YOUR OBJECTIVE: Read the records below. Copy each line where the string "July" occurs.
DATA TO EXAMINE: Begin
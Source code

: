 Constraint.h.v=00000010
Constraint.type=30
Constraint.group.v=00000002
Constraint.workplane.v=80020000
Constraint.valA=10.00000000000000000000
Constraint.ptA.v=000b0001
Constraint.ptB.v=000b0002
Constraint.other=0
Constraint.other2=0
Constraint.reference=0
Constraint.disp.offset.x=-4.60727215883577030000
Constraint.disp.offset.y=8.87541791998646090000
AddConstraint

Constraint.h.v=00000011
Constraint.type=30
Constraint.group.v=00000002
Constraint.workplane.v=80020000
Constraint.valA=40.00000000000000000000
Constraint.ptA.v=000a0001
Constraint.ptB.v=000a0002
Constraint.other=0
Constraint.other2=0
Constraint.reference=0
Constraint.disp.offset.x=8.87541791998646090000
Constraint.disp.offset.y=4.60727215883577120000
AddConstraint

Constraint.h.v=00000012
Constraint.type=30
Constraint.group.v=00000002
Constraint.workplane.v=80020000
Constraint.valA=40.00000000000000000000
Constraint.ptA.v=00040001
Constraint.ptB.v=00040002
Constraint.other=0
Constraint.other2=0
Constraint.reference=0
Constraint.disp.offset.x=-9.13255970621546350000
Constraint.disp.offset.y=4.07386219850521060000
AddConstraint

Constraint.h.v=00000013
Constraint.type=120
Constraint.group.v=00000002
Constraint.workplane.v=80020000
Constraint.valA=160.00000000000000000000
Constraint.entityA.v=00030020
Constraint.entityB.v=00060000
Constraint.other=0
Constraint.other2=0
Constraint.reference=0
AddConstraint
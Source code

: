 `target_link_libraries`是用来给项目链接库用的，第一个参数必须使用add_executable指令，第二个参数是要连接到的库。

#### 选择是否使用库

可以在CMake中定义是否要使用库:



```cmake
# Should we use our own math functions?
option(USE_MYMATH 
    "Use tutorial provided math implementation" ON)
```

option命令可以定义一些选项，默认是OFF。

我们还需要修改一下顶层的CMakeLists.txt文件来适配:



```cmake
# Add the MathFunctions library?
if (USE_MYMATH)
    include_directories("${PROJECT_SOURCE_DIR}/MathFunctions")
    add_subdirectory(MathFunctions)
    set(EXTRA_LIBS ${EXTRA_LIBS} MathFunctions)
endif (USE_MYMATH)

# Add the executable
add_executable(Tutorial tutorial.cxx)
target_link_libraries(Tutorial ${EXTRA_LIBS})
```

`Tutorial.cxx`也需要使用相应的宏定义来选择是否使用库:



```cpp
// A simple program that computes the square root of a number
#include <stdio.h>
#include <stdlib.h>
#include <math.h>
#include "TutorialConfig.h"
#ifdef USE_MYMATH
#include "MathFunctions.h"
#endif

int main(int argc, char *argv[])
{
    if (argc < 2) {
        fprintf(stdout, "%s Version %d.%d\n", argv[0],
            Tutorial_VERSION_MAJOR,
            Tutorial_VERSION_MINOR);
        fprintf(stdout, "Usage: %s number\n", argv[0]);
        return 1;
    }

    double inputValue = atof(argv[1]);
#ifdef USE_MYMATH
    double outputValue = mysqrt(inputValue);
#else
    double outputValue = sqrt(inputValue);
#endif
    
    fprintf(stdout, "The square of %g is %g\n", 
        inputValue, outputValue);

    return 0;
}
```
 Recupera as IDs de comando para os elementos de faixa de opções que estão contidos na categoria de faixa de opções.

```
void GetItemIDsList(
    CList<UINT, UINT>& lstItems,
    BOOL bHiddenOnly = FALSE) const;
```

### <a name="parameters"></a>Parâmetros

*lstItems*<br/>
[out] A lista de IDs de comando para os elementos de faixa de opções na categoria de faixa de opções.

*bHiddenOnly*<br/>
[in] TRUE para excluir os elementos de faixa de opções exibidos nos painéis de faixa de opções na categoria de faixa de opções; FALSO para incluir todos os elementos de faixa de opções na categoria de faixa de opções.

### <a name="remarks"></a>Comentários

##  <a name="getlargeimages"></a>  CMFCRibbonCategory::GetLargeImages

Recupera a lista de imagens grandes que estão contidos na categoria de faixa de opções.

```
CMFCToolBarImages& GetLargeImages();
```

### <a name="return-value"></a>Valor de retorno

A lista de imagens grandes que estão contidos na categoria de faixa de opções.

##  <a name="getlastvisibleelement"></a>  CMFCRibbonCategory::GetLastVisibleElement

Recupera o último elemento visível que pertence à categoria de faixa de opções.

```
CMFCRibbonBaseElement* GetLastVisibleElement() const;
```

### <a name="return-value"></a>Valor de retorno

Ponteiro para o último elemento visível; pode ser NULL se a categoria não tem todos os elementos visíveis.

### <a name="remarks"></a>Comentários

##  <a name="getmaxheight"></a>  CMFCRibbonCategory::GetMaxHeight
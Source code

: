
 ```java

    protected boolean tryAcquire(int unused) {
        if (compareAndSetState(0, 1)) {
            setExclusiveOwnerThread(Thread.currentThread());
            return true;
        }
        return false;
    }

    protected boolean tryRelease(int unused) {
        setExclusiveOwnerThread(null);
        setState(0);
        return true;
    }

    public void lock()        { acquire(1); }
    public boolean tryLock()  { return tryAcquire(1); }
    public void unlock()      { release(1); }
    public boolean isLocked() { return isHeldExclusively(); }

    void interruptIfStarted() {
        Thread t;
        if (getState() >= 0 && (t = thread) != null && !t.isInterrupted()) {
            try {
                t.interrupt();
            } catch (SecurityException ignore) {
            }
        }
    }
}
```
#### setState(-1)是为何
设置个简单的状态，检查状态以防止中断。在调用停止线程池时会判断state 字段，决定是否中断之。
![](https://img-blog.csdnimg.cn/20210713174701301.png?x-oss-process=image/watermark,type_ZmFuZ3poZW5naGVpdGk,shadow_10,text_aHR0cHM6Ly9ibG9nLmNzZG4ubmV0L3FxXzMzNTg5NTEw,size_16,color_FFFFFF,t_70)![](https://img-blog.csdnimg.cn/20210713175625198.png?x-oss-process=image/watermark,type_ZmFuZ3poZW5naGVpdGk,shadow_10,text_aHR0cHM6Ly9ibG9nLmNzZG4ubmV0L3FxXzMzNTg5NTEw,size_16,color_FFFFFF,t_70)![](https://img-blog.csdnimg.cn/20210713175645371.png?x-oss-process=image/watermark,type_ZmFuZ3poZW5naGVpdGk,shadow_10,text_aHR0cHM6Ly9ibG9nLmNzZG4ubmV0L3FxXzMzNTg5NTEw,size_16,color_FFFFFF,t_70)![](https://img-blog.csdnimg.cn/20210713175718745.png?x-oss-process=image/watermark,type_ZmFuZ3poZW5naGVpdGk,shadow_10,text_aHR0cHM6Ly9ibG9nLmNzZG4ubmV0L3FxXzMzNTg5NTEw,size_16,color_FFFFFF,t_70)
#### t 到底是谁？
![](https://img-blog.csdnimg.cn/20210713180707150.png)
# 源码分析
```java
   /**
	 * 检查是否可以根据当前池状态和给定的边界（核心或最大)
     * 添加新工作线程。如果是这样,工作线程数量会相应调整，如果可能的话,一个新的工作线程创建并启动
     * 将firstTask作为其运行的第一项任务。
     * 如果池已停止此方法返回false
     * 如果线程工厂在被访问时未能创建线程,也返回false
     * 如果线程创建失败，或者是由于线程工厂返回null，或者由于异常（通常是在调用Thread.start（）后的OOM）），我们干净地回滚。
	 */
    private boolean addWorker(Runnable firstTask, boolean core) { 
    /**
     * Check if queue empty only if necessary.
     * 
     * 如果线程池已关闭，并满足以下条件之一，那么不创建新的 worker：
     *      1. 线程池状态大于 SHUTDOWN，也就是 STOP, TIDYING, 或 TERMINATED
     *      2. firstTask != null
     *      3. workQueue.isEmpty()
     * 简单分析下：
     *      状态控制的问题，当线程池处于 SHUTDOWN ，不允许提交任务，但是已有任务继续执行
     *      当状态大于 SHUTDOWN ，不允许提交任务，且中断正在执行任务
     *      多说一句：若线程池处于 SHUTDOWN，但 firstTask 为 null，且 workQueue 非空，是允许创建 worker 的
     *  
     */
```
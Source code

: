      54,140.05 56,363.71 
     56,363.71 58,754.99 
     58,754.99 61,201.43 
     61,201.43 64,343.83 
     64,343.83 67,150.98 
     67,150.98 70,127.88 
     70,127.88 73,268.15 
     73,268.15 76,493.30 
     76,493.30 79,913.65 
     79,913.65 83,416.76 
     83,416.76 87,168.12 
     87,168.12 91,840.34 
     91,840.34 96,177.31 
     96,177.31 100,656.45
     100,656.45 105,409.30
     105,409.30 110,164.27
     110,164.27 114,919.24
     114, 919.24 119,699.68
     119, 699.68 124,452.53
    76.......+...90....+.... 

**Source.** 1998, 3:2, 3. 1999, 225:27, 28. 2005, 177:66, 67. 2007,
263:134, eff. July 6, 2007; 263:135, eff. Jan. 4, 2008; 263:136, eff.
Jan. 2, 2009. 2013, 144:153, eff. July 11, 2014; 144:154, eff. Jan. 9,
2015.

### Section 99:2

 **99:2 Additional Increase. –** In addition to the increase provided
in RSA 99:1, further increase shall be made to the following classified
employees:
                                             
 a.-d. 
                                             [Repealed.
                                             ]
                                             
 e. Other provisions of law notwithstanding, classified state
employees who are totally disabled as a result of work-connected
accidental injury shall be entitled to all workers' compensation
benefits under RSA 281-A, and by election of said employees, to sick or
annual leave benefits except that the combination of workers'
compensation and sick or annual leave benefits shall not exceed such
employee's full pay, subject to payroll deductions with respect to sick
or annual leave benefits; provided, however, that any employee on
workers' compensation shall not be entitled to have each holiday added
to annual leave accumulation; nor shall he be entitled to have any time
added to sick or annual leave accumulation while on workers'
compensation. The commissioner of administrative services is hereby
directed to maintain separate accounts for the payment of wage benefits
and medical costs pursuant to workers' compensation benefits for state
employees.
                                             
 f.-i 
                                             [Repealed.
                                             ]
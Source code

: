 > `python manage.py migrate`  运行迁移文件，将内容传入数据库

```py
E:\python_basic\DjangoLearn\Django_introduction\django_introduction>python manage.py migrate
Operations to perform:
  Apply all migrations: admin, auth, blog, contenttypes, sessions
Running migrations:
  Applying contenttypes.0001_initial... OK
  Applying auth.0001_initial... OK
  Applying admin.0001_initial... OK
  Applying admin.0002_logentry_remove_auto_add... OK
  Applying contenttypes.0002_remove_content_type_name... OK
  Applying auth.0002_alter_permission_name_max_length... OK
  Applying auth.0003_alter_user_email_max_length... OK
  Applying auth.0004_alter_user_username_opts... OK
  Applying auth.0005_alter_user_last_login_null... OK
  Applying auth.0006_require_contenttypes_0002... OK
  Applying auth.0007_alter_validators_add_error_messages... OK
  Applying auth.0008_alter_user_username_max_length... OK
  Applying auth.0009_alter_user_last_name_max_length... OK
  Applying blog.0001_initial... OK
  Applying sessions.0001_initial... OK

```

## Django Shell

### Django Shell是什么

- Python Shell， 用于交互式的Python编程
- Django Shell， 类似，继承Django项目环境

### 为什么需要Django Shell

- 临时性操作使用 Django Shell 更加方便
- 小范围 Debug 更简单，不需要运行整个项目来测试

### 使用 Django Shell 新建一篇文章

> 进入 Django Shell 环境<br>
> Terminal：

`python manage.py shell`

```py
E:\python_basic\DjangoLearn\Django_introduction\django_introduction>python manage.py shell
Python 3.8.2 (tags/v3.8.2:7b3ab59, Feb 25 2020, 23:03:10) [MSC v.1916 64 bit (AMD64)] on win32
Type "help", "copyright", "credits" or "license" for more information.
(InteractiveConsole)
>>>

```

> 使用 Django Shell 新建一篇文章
DATA TO EXAMINE: End
ANSWER SECTION:
263:134, eff. July 6, 2007; 263:135, eff. Jan. 4, 2008; 263:136, eff.
Jan. 2, 2009. 2013, 144:153, eff. July 11, 2014; 144:154, eff. Jan. 9,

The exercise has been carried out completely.